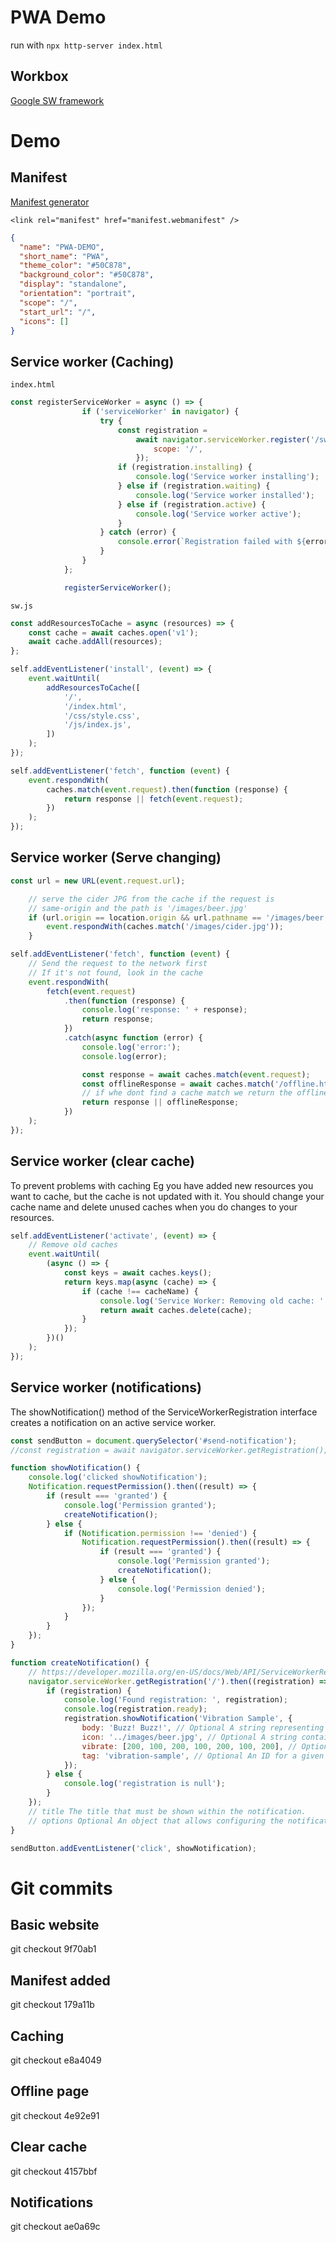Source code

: # PWA Demo

run with `npx http-server index.html`

## Workbox

[Google SW framework](https://web.dev/learn/pwa/workbox)

# Demo

## Manifest

[Manifest generator](https://manifest-gen.netlify.app/)

`<link rel="manifest" href="manifest.webmanifest" />`

```Json
{
  "name": "PWA-DEMO",
  "short_name": "PWA",
  "theme_color": "#50C878",
  "background_color": "#50C878",
  "display": "standalone",
  "orientation": "portrait",
  "scope": "/",
  "start_url": "/",
  "icons": []
}
```

## Service worker (Caching)

`index.html`

```Javascript
const registerServiceWorker = async () => {
				if ('serviceWorker' in navigator) {
					try {
						const registration =
							await navigator.serviceWorker.register('/sw.js', {
								scope: '/',
							});
						if (registration.installing) {
							console.log('Service worker installing');
						} else if (registration.waiting) {
							console.log('Service worker installed');
						} else if (registration.active) {
							console.log('Service worker active');
						}
					} catch (error) {
						console.error(`Registration failed with ${error}`);
					}
				}
			};

			registerServiceWorker();
```

`sw.js`

```Javascript
const addResourcesToCache = async (resources) => {
	const cache = await caches.open('v1');
	await cache.addAll(resources);
};

self.addEventListener('install', (event) => {
	event.waitUntil(
		addResourcesToCache([
			'/',
			'/index.html',
			'/css/style.css',
			'/js/index.js',
		])
	);
});

self.addEventListener('fetch', function (event) {
	event.respondWith(
		caches.match(event.request).then(function (response) {
			return response || fetch(event.request);
		})
	);
});
```

## Service worker (Serve changing)

```Javascript
const url = new URL(event.request.url);

	// serve the cider JPG from the cache if the request is
	// same-origin and the path is '/images/beer.jpg'
	if (url.origin == location.origin && url.pathname == '/images/beer.jpg') {
		event.respondWith(caches.match('/images/cider.jpg'));
	}
```

```Javascript
self.addEventListener('fetch', function (event) {
	// Send the request to the network first
	// If it's not found, look in the cache
	event.respondWith(
		fetch(event.request)
			.then(function (response) {
				console.log('response: ' + response);
				return response;
			})
			.catch(async function (error) {
				console.log('error:');
				console.log(error);

				const response = await caches.match(event.request);
				const offlineResponse = await caches.match('/offline.html');
				// if whe dont find a cache match we return the offline response
				return response || offlineResponse;
			})
	);
});
```

## Service worker (clear cache)

To prevent problems with caching Eg you have added new resources you want to cache, but the cache is not updated with it.
You should change your cache name and delete unused caches when you do changes to your resources.

```Javascript
self.addEventListener('activate', (event) => {
	// Remove old caches
	event.waitUntil(
		(async () => {
			const keys = await caches.keys();
			return keys.map(async (cache) => {
				if (cache !== cacheName) {
					console.log('Service Worker: Removing old cache: ' + cache);
					return await caches.delete(cache);
				}
			});
		})()
	);
});
```

## Service worker (notifications)

The showNotification() method of the ServiceWorkerRegistration interface creates a notification on an active service worker.

```Javascript
const sendButton = document.querySelector('#send-notification');
//const registration = await navigator.serviceWorker.getRegistration();

function showNotification() {
	console.log('clicked showNotification');
	Notification.requestPermission().then((result) => {
		if (result === 'granted') {
			console.log('Permission granted');
			createNotification();
		} else {
			if (Notification.permission !== 'denied') {
				Notification.requestPermission().then((result) => {
					if (result === 'granted') {
						console.log('Permission granted');
						createNotification();
					} else {
						console.log('Permission denied');
					}
				});
			}
		}
	});
}

function createNotification() {
	// https://developer.mozilla.org/en-US/docs/Web/API/ServiceWorkerRegistration/showNotification#examples
	navigator.serviceWorker.getRegistration('/').then((registration) => {
		if (registration) {
			console.log('Found registration: ', registration);
			console.log(registration.ready);
			registration.showNotification('Vibration Sample', {
				body: 'Buzz! Buzz!', // Optional A string representing an extra content to display within the notification.
				icon: '../images/beer.jpg', // Optional A string containing the URL of an image to be used as an icon by the notification.
				vibrate: [200, 100, 200, 100, 200, 100, 200], // Optional A vibration pattern to run with the display of the notification. A vibration pattern can be an array with as few as one member. The values are times in milliseconds where the even indices (0, 2, 4, etc.) indicate how long to vibrate and the odd indices indicate how long to pause. For example, [300, 100, 400] would vibrate 300ms, pause 100ms, then vibrate 400ms.
				tag: 'vibration-sample', // Optional An ID for a given notification that allows you to find, replace, or remove the notification using a script if necessary.
			});
		} else {
			console.log('registration is null');
		}
	});
	// title The title that must be shown within the notification.
	// options Optional An object that allows configuring the notification.
}

sendButton.addEventListener('click', showNotification);
```

# Git commits

## Basic website

git checkout 9f70ab1

## Manifest added

git checkout 179a11b

## Caching

git checkout e8a4049

## Offline page

git checkout 4e92e91

## Clear cache

git checkout 4157bbf

## Notifications

git checkout ae0a69c
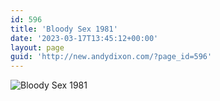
 ```yaml
---
id: 596
title: 'Bloody Sex 1981'
date: '2023-03-17T13:45:12+00:00'
layout: page
guid: 'http://new.andydixon.com/?page_id=596'
---
```


![Bloody Sex 1981](https://i0.wp.com/assets.g8x2.ldn.idrivee2-23.com/posters/Bloody%20Sex%201981%2001.jpg?w=1200&ssl=1 "Bloody Sex 1981")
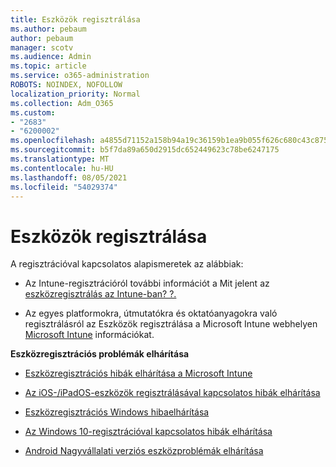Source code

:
 ```yaml
---
title: Eszközök regisztrálása
ms.author: pebaum
author: pebaum
manager: scotv
ms.audience: Admin
ms.topic: article
ms.service: o365-administration
ROBOTS: NOINDEX, NOFOLLOW
localization_priority: Normal
ms.collection: Adm_O365
ms.custom:
- "2683"
- "6200002"
ms.openlocfilehash: a4855d71152a158b94a19c36159b1ea9b055f626c680c43c875de1f258329c96
ms.sourcegitcommit: b5f7da89a650d2915dc652449623c78be6247175
ms.translationtype: MT
ms.contentlocale: hu-HU
ms.lasthandoff: 08/05/2021
ms.locfileid: "54029374"
---
```

# <a name="how-to-enroll-devices"></a>Eszközök regisztrálása

A regisztrációval kapcsolatos alapismeretek az alábbiak:

- Az Intune-regisztrációról további információt a Mit jelent az [eszközregisztrálás az Intune-ban? ?.](https://docs.microsoft.com/mem/intune/enrollment/device-enrollment)

- Az egyes platformokra, útmutatókra és oktatóanyagokra való regisztrálásról az Eszközök regisztrálása a Microsoft Intune webhelyen [Microsoft Intune](https://docs.microsoft.com/mem/intune/enrollment/) információkat.

**Eszközregisztrációs problémák elhárítása**

- [Eszközregisztrációs hibák elhárítása a Microsoft Intune](https://docs.microsoft.com/mem/intune/enrollment/troubleshoot-device-enrollment-in-intune)

- [Az iOS-/iPadOS-eszközök regisztrálásával kapcsolatos hibák elhárítása](https://docs.microsoft.com/mem/intune/enrollment/troubleshoot-ios-enrollment-errors)

- [Eszközregisztrációs Windows hibaelhárítása](https://docs.microsoft.com/mem/intune/enrollment/troubleshoot-windows-enrollment-errors)

- [Az Windows 10-regisztrációval kapcsolatos hibák elhárítása](https://docs.microsoft.com/mem/intune/enrollment/troubleshoot-windows-auto-enrollment)

- [Android Nagyvállalati verziós eszközproblémák elhárítása](https://docs.microsoft.com/mem/intune/enrollment/troubleshoot-android-enrollment)


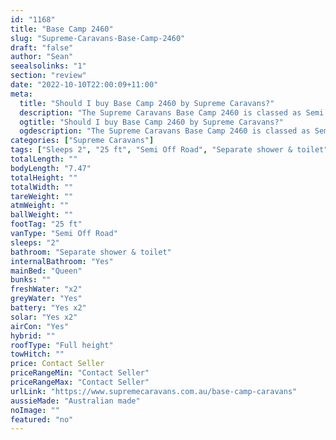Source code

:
 ```yaml
---
id: "1168"
title: "Base Camp 2460"
slug: "Supreme-Caravans-Base-Camp-2460"
draft: "false"
author: "Sean"
seealsolinks: "1"
section: "review"
date: "2022-10-10T22:00:09+11:00"
meta:
  title: "Should I buy Base Camp 2460 by Supreme Caravans?"
  description: "The Supreme Caravans Base Camp 2460 is classed as Semi Off Road, and sleeps 2 people. It is Australian made and comes in at 25 ft. It generally has Separate shower & toilet."
  ogtitle: "Should I buy Base Camp 2460 by Supreme Caravans?"
  ogdescription: "The Supreme Caravans Base Camp 2460 is classed as Semi Off Road, and sleeps 2 people. It is Australian made and comes in at 25 ft. It generally has Separate shower & toilet."
categories: ["Supreme Caravans"]
tags: ["Sleeps 2", "25 ft", "Semi Off Road", "Separate shower & toilet", "Full height", "Price Unknown", "Australian made"]
totalLength: ""
bodyLength: "7.47"
totalHeight: ""
totalWidth: ""
tareWeight: ""
atmWeight: ""
ballWeight: ""
footTag: "25 ft"
vanType: "Semi Off Road"
sleeps: "2"
bathroom: "Separate shower & toilet"
internalBathroom: "Yes"
mainBed: "Queen"
bunks: ""
freshWater: "x2"
greyWater: "Yes"
battery: "Yes x2"
solar: "Yes x2"
airCon: "Yes"
hybrid: ""
roofType: "Full height"
towHitch: ""
price: Contact Seller
priceRangeMin: "Contact Seller"
priceRangeMax: "Contact Seller"
urlLink: "https://www.supremecaravans.com.au/base-camp-caravans"
aussieMade: "Australian made"
noImage: ""
featured: "no"
---
```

PROBLEM: Only the lines above starting at the one containing "- [Eszközregisztrációs Windows" and ending at the one containing "- [Az Windows", both included, are to be returned, exactly as they read.

EXPECTED OUTPUT:
- [Eszközregisztrációs Windows hibaelhárítása](https://docs.microsoft.com/mem/intune/enrollment/troubleshoot-windows-enrollment-errors)

- [Az Windows 10-regisztrációval kapcsolatos hibák elhárítása](https://docs.microsoft.com/mem/intune/enrollment/troubleshoot-windows-auto-enrollment)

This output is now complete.